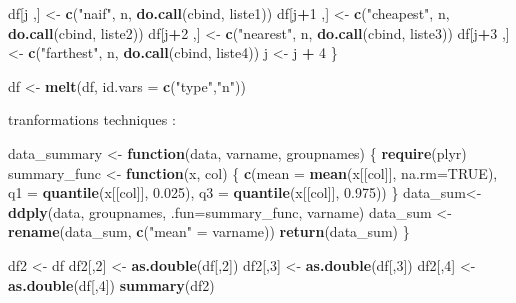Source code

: \documentclass[
]{article}
\newenvironment{Shaded}{\begin{snugshade}}{\end{snugshade}}
\newcommand{\AttributeTok}[1]{\textcolor[rgb]{0.13,0.29,0.53}{#1}}
\newcommand{\ConstantTok}[1]{\textcolor[rgb]{0.56,0.35,0.01}{#1}}
\newcommand{\ControlFlowTok}[1]{\textcolor[rgb]{0.13,0.29,0.53}{\textbf{#1}}}
\newcommand{\DecValTok}[1]{\textcolor[rgb]{0.00,0.00,0.81}{#1}}
\newcommand{\FloatTok}[1]{\textcolor[rgb]{0.00,0.00,0.81}{#1}}
\newcommand{\FunctionTok}[1]{\textcolor[rgb]{0.13,0.29,0.53}{\textbf{#1}}}
\newcommand{\NormalTok}[1]{#1}
\newcommand{\OtherTok}[1]{\textcolor[rgb]{0.56,0.35,0.01}{#1}}
\newcommand{\SpecialCharTok}[1]{\textcolor[rgb]{0.81,0.36,0.00}{\textbf{#1}}}
\newcommand{\StringTok}[1]{\textcolor[rgb]{0.31,0.60,0.02}{#1}}
\begin{document}
\begin{Shaded}
\begin{Highlighting}[]
\NormalTok{  df[j ,] }\OtherTok{\textless{}{-}} \FunctionTok{c}\NormalTok{(}\StringTok{"naif"}\NormalTok{, n, }\FunctionTok{do.call}\NormalTok{(cbind, liste1))}
\NormalTok{  df[j}\SpecialCharTok{+}\DecValTok{1}\NormalTok{ ,] }\OtherTok{\textless{}{-}} \FunctionTok{c}\NormalTok{(}\StringTok{"cheapest"}\NormalTok{, n, }\FunctionTok{do.call}\NormalTok{(cbind, liste2))}
\NormalTok{  df[j}\SpecialCharTok{+}\DecValTok{2}\NormalTok{ ,] }\OtherTok{\textless{}{-}} \FunctionTok{c}\NormalTok{(}\StringTok{"nearest"}\NormalTok{, n, }\FunctionTok{do.call}\NormalTok{(cbind, liste3))}
\NormalTok{  df[j}\SpecialCharTok{+}\DecValTok{3}\NormalTok{ ,] }\OtherTok{\textless{}{-}} \FunctionTok{c}\NormalTok{(}\StringTok{"farthest"}\NormalTok{, n, }\FunctionTok{do.call}\NormalTok{(cbind, liste4))}
\NormalTok{  j }\OtherTok{\textless{}{-}}\NormalTok{ j }\SpecialCharTok{+} \DecValTok{4}
\NormalTok{\}}

\NormalTok{df }\OtherTok{\textless{}{-}} \FunctionTok{melt}\NormalTok{(df, }\AttributeTok{id.vars =} \FunctionTok{c}\NormalTok{(}\StringTok{"type"}\NormalTok{,}\StringTok{"n"}\NormalTok{))}
\end{Highlighting}
\end{Shaded}

tranformations techniques :

\begin{Shaded}
\begin{Highlighting}[]
\NormalTok{data\_summary }\OtherTok{\textless{}{-}} \ControlFlowTok{function}\NormalTok{(data, varname, groupnames)}
\NormalTok{\{}
  \FunctionTok{require}\NormalTok{(plyr)}
\NormalTok{  summary\_func }\OtherTok{\textless{}{-}} \ControlFlowTok{function}\NormalTok{(x, col)}
\NormalTok{  \{}
    \FunctionTok{c}\NormalTok{(}\AttributeTok{mean =} \FunctionTok{mean}\NormalTok{(x[[col]], }\AttributeTok{na.rm=}\ConstantTok{TRUE}\NormalTok{),}
      \AttributeTok{q1 =} \FunctionTok{quantile}\NormalTok{(x[[col]], }\FloatTok{0.025}\NormalTok{), }\AttributeTok{q3 =} \FunctionTok{quantile}\NormalTok{(x[[col]], }\FloatTok{0.975}\NormalTok{))}
\NormalTok{  \}}
\NormalTok{  data\_sum}\OtherTok{\textless{}{-}}\FunctionTok{ddply}\NormalTok{(data, groupnames, }\AttributeTok{.fun=}\NormalTok{summary\_func,}
\NormalTok{                  varname)}
\NormalTok{  data\_sum }\OtherTok{\textless{}{-}} \FunctionTok{rename}\NormalTok{(data\_sum, }\FunctionTok{c}\NormalTok{(}\StringTok{"mean"} \OtherTok{=}\NormalTok{ varname))}
  \FunctionTok{return}\NormalTok{(data\_sum)}
\NormalTok{\}}

\NormalTok{df2 }\OtherTok{\textless{}{-}}\NormalTok{ df}
\NormalTok{df2[,}\DecValTok{2}\NormalTok{] }\OtherTok{\textless{}{-}} \FunctionTok{as.double}\NormalTok{(df[,}\DecValTok{2}\NormalTok{])}
\NormalTok{df2[,}\DecValTok{3}\NormalTok{] }\OtherTok{\textless{}{-}} \FunctionTok{as.double}\NormalTok{(df[,}\DecValTok{3}\NormalTok{])}
\NormalTok{df2[,}\DecValTok{4}\NormalTok{] }\OtherTok{\textless{}{-}} \FunctionTok{as.double}\NormalTok{(df[,}\DecValTok{4}\NormalTok{])}
\FunctionTok{summary}\NormalTok{(df2)}
\end{Highlighting}
\end{Shaded}
\end{document}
******************************
What to produce:
Every line in the data above needs to be given again exactly, pictures aside.

Solution below:
Source code

: \documentclass[
]{article}
\newenvironment{Shaded}{\begin{snugshade}}{\end{snugshade}}
\newcommand{\AttributeTok}[1]{\textcolor[rgb]{0.13,0.29,0.53}{#1}}
\newcommand{\ConstantTok}[1]{\textcolor[rgb]{0.56,0.35,0.01}{#1}}
\newcommand{\ControlFlowTok}[1]{\textcolor[rgb]{0.13,0.29,0.53}{\textbf{#1}}}
\newcommand{\DecValTok}[1]{\textcolor[rgb]{0.00,0.00,0.81}{#1}}
\newcommand{\FloatTok}[1]{\textcolor[rgb]{0.00,0.00,0.81}{#1}}
\newcommand{\FunctionTok}[1]{\textcolor[rgb]{0.13,0.29,0.53}{\textbf{#1}}}
\newcommand{\NormalTok}[1]{#1}
\newcommand{\OtherTok}[1]{\textcolor[rgb]{0.56,0.35,0.01}{#1}}
\newcommand{\SpecialCharTok}[1]{\textcolor[rgb]{0.81,0.36,0.00}{\textbf{#1}}}
\newcommand{\StringTok}[1]{\textcolor[rgb]{0.31,0.60,0.02}{#1}}
\begin{document}
\begin{Shaded}
\begin{Highlighting}[]
\NormalTok{  df[j ,] }\OtherTok{\textless{}{-}} \FunctionTok{c}\NormalTok{(}\StringTok{"naif"}\NormalTok{, n, }\FunctionTok{do.call}\NormalTok{(cbind, liste1))}
\NormalTok{  df[j}\SpecialCharTok{+}\DecValTok{1}\NormalTok{ ,] }\OtherTok{\textless{}{-}} \FunctionTok{c}\NormalTok{(}\StringTok{"cheapest"}\NormalTok{, n, }\FunctionTok{do.call}\NormalTok{(cbind, liste2))}
\NormalTok{  df[j}\SpecialCharTok{+}\DecValTok{2}\NormalTok{ ,] }\OtherTok{\textless{}{-}} \FunctionTok{c}\NormalTok{(}\StringTok{"nearest"}\NormalTok{, n, }\FunctionTok{do.call}\NormalTok{(cbind, liste3))}
\NormalTok{  df[j}\SpecialCharTok{+}\DecValTok{3}\NormalTok{ ,] }\OtherTok{\textless{}{-}} \FunctionTok{c}\NormalTok{(}\StringTok{"farthest"}\NormalTok{, n, }\FunctionTok{do.call}\NormalTok{(cbind, liste4))}
\NormalTok{  j }\OtherTok{\textless{}{-}}\NormalTok{ j }\SpecialCharTok{+} \DecValTok{4}
\NormalTok{\}}

\NormalTok{df }\OtherTok{\textless{}{-}} \FunctionTok{melt}\NormalTok{(df, }\AttributeTok{id.vars =} \FunctionTok{c}\NormalTok{(}\StringTok{"type"}\NormalTok{,}\StringTok{"n"}\NormalTok{))}
\end{Highlighting}
\end{Shaded}

tranformations techniques :

\begin{Shaded}
\begin{Highlighting}[]
\NormalTok{data\_summary }\OtherTok{\textless{}{-}} \ControlFlowTok{function}\NormalTok{(data, varname, groupnames)}
\NormalTok{\{}
  \FunctionTok{require}\NormalTok{(plyr)}
\NormalTok{  summary\_func }\OtherTok{\textless{}{-}} \ControlFlowTok{function}\NormalTok{(x, col)}
\NormalTok{  \{}
    \FunctionTok{c}\NormalTok{(}\AttributeTok{mean =} \FunctionTok{mean}\NormalTok{(x[[col]], }\AttributeTok{na.rm=}\ConstantTok{TRUE}\NormalTok{),}
      \AttributeTok{q1 =} \FunctionTok{quantile}\NormalTok{(x[[col]], }\FloatTok{0.025}\NormalTok{), }\AttributeTok{q3 =} \FunctionTok{quantile}\NormalTok{(x[[col]], }\FloatTok{0.975}\NormalTok{))}
\NormalTok{  \}}
\NormalTok{  data\_sum}\OtherTok{\textless{}{-}}\FunctionTok{ddply}\NormalTok{(data, groupnames, }\AttributeTok{.fun=}\NormalTok{summary\_func,}
\NormalTok{                  varname)}
\NormalTok{  data\_sum }\OtherTok{\textless{}{-}} \FunctionTok{rename}\NormalTok{(data\_sum, }\FunctionTok{c}\NormalTok{(}\StringTok{"mean"} \OtherTok{=}\NormalTok{ varname))}
  \FunctionTok{return}\NormalTok{(data\_sum)}
\NormalTok{\}}

\NormalTok{df2 }\OtherTok{\textless{}{-}}\NormalTok{ df}
\NormalTok{df2[,}\DecValTok{2}\NormalTok{] }\OtherTok{\textless{}{-}} \FunctionTok{as.double}\NormalTok{(df[,}\DecValTok{2}\NormalTok{])}
\NormalTok{df2[,}\DecValTok{3}\NormalTok{] }\OtherTok{\textless{}{-}} \FunctionTok{as.double}\NormalTok{(df[,}\DecValTok{3}\NormalTok{])}
\NormalTok{df2[,}\DecValTok{4}\NormalTok{] }\OtherTok{\textless{}{-}} \FunctionTok{as.double}\NormalTok{(df[,}\DecValTok{4}\NormalTok{])}
\FunctionTok{summary}\NormalTok{(df2)}
\end{Highlighting}
\end{Shaded}
\end{document}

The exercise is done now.